**Aim of the task:** How many lines in the records below contain the word "label"? Reply with the number alone.

--- Data ---

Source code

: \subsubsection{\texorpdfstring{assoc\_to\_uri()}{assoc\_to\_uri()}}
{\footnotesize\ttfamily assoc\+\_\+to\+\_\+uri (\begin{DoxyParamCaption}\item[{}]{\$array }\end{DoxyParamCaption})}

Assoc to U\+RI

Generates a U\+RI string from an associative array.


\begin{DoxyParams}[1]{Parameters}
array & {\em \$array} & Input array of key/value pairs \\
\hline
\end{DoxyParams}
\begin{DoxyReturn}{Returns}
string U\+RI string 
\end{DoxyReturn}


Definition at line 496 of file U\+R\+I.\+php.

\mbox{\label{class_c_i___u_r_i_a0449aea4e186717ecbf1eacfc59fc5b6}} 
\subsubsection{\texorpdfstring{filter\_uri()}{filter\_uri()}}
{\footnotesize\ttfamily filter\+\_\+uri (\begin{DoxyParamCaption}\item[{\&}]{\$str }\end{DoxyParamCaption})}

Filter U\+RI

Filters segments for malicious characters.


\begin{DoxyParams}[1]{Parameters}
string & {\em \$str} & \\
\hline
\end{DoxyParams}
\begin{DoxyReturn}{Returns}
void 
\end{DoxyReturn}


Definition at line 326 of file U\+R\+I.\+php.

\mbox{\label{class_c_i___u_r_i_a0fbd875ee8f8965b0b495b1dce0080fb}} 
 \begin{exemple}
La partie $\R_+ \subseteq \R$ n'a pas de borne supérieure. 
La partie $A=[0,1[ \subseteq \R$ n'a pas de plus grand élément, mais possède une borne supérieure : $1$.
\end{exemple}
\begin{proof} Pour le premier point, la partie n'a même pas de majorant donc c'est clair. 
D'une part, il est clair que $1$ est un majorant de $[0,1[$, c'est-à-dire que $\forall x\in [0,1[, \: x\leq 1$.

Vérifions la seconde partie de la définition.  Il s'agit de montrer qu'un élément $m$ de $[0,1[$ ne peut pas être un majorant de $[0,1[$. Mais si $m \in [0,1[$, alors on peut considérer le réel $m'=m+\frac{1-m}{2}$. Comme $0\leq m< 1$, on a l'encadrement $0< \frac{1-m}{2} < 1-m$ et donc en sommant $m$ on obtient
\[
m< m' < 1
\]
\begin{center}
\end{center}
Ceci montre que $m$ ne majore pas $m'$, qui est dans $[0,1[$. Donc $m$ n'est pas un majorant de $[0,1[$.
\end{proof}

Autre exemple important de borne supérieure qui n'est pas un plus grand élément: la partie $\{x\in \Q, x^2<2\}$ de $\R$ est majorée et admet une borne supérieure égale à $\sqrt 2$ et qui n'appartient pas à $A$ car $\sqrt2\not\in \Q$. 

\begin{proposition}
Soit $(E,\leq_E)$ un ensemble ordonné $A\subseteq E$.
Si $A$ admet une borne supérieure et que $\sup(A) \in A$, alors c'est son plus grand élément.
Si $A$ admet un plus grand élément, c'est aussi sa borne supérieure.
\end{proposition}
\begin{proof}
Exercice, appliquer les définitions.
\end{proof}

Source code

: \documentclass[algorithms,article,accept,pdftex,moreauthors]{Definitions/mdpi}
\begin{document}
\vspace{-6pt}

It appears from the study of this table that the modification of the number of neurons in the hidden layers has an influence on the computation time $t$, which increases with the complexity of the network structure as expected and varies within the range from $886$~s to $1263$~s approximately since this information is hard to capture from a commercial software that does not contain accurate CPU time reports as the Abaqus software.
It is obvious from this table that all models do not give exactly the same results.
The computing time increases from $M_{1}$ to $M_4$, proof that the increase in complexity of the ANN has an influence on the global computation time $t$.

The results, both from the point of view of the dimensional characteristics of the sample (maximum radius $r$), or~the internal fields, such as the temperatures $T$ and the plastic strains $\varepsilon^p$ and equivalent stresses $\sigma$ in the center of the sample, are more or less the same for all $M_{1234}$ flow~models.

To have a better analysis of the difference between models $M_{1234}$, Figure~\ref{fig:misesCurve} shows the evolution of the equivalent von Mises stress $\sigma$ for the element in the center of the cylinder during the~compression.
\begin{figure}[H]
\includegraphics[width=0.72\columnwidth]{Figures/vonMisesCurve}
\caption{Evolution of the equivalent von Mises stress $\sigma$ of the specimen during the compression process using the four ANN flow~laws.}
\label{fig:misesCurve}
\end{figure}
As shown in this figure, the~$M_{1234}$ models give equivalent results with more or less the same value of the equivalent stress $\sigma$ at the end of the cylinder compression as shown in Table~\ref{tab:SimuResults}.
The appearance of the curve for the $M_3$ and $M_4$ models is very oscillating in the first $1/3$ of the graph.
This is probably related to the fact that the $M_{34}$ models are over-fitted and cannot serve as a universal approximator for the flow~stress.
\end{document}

---

**Task result:** 3